While it all might sound like a bit of a holiday for our Senior Editor -- who is more accustomed to living under the slate gray Victorian skies of rainy England -- I can assure you that it's not.
Indeed, to ensure that he does not spend his days lounging by one swimming pool or another, or even visiting resorts populated with mice featuring large ears, I have specifically asked him to cover a number of key industry events while he is in Florida.
On Wednesday, for example, he'll be meeting up with the good folks at PPT for an entire day's session to learn a lot more about how their company's third-party integrators have developed numerous vision-based solutions for the industrial marketplace.

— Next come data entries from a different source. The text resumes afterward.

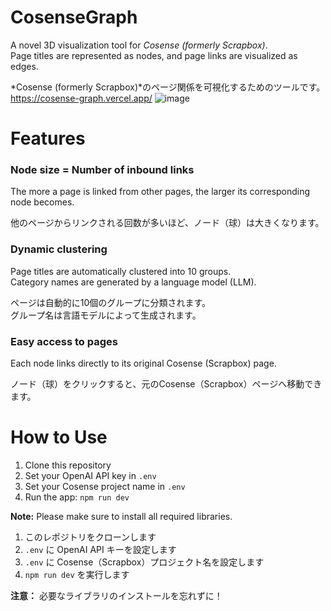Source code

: # CosenseGraph  
A novel 3D visualization tool for *Cosense (formerly Scrapbox)*.  
Page titles are represented as nodes, and page links are visualized as edges.

*Cosense (formerly Scrapbox)*のページ関係を可視化するためのツールです。  
https://cosense-graph.vercel.app/
![image](https://github.com/user-attachments/assets/842bb70b-ab96-4772-81ce-d28ac1b7398a)

# Features

### Node size = Number of inbound links
The more a page is linked from other pages, the larger its corresponding node becomes.  

他のページからリンクされる回数が多いほど、ノード（球）は大きくなります。


### Dynamic clustering
Page titles are automatically clustered into 10 groups.  
Category names are generated by a language model (LLM).  

ページは自動的に10個のグループに分類されます。  
グループ名は言語モデルによって生成されます。

### Easy access to pages
Each node links directly to its original Cosense (Scrapbox) page.  

ノード（球）をクリックすると、元のCosense（Scrapbox）ページへ移動できます。

# How to Use

1. Clone this repository  
2. Set your OpenAI API key in `.env`  
3. Set your Cosense project name in `.env`  
4. Run the app: `npm run dev`  

**Note:** Please make sure to install all required libraries.  

1. このレポジトリをクローンします  
2. `.env` に OpenAI API キーを設定します  
3. `.env` に Cosense（Scrapbox）プロジェクト名を設定します  
4. `npm run dev` を実行します  

**注意：** 必要なライブラリのインストールを忘れずに！
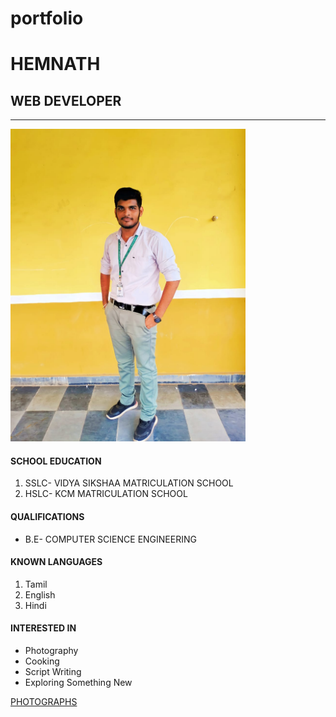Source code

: # portfolio
<!DOCTYPE html>
<html>
     <h1> HEMNATH </h1>
     <h2>WEB DEVELOPER</h2>
   <hr>
   <img src="./image/8.jpg" height="500"/>
   <br>
   <h4> SCHOOL EDUCATION</h4>
   <ol> <li> SSLC- VIDYA SIKSHAA MATRICULATION SCHOOL</li>
         <li> HSLC- KCM MATRICULATION SCHOOL</li></ol>
   <h4>QUALIFICATIONS</h4>
   <ul>
    <li> B.E- COMPUTER SCIENCE ENGINEERING</li>
   </ul>
   <h4> KNOWN LANGUAGES</h4>
   <ol>
    <li> Tamil</li>
    <li> English</li>
    <li> Hindi</li>

   </ol>
  <h4> INTERESTED IN</h4>
  <ul>
    <li>Photography</li>
    <li> Cooking</li>
    <li> Script Writing</li>
    <li> Exploring Something New</li>
  </ul>
  <a href="./photos.html"> PHOTOGRAPHS </a>
     
</html>
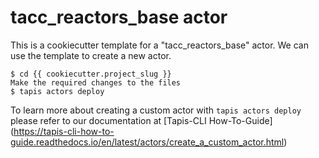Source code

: tacc_reactors_base actor
========================

This is a cookiecutter template for a "tacc_reactors_base" actor.
We can use the template to create a new actor.  


    $ cd {{ cookiecutter.project_slug }}
    Make the required changes to the files
    $ tapis actors deploy  


To learn more about creating a custom actor with ``tapis actors deploy`` please refer to our documentation at [Tapis-CLI How-To-Guide] (https://tapis-cli-how-to-guide.readthedocs.io/en/latest/actors/create_a_custom_actor.html)
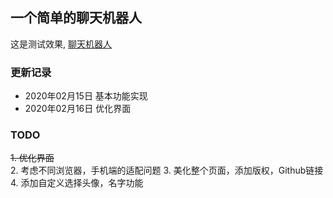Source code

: ## 一个简单的聊天机器人
这是测试效果, [聊天机器人](http://mjyzz.club/chatbot.html)
### 更新记录
* 2020年02月15日 基本功能实现
* 2020年02月16日 优化界面
### TODO
~~1. 优化界面~~  
2. 考虑不同浏览器，手机端的适配问题
3. 美化整个页面，添加版权，Github链接
4. 添加自定义选择头像，名字功能
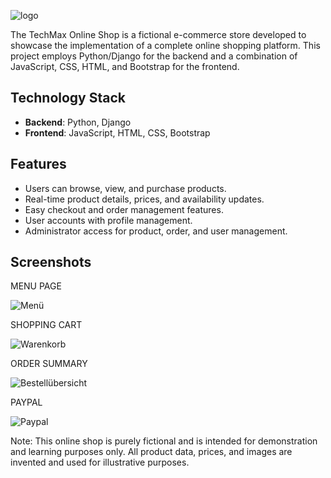 ![logo](https://github.com/MaSem87/OnlineShop/assets/126175585/2feda41d-b527-4c07-9a8c-74ee357d1a7a) 

The TechMax Online Shop is a fictional e-commerce store developed to showcase the implementation of a complete online shopping platform. This project employs Python/Django for the backend and a combination of JavaScript, CSS, HTML, and Bootstrap for the frontend.


## Technology Stack

- **Backend**: Python, Django
- **Frontend**: JavaScript, HTML, CSS, Bootstrap


## Features

- Users can browse, view, and purchase products.
- Real-time product details, prices, and availability updates.
- Easy checkout and order management features.
- User accounts with profile management.
- Administrator access for product, order, and user management.


## Screenshots


MENU PAGE  

![Menü](https://github.com/MaSem87/OnlineShop/assets/126175585/39873b01-b59a-4597-89c8-bc8426e6026f)
        

SHOPPING CART  

![Warenkorb](https://github.com/MaSem87/OnlineShop/assets/126175585/0e8e884b-1128-47fb-90cc-fb6904d178ad)

ORDER SUMMARY

![Bestellübersicht](https://github.com/MaSem87/OnlineShop/assets/126175585/2adce2d1-d706-4748-a5ea-ba5f13a8bd9f)


PAYPAL

![Paypal](https://github.com/MaSem87/OnlineShop/assets/126175585/e5862b75-0147-460e-a5c5-e9db9178861e)






Note: This online shop is purely fictional and is intended for demonstration and learning purposes only. All product data, prices, and images are invented and used for illustrative purposes.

After that, it's a work-packed two days at the AIA Business Conference itself, where Dave will be sitting through several important presentations including one entitled "Outlook for the Global Economy" by Alan Beaulieu, from the Institute for Trend Research.
But that's not all he'll have to do. Oh no. There will be other sessions that he'll have to attend too, including one from George Chamberlain of Pleora Technologies on AIA Standards as well as an update on the Machine Vision Market in North America by Paul Kellett from ATC.
Naturally enough, while he's there, Dave will be only too pleased to discuss any new, exciting applications that you or your company might have developed over the past year or so -- great fodder we might be able to develop as stories for upcoming issues of Vision Systems Design magazine.
While it sounds like an arduous schedule, it should be easy going for an old pro like Dave. But just to make sure that it isn't too easy for him, I've even shipped down an old notebook PC of mine to the hotel where he's staying to ensure that -- should he actually have any free time -- he can spend it working, rather than goofing off.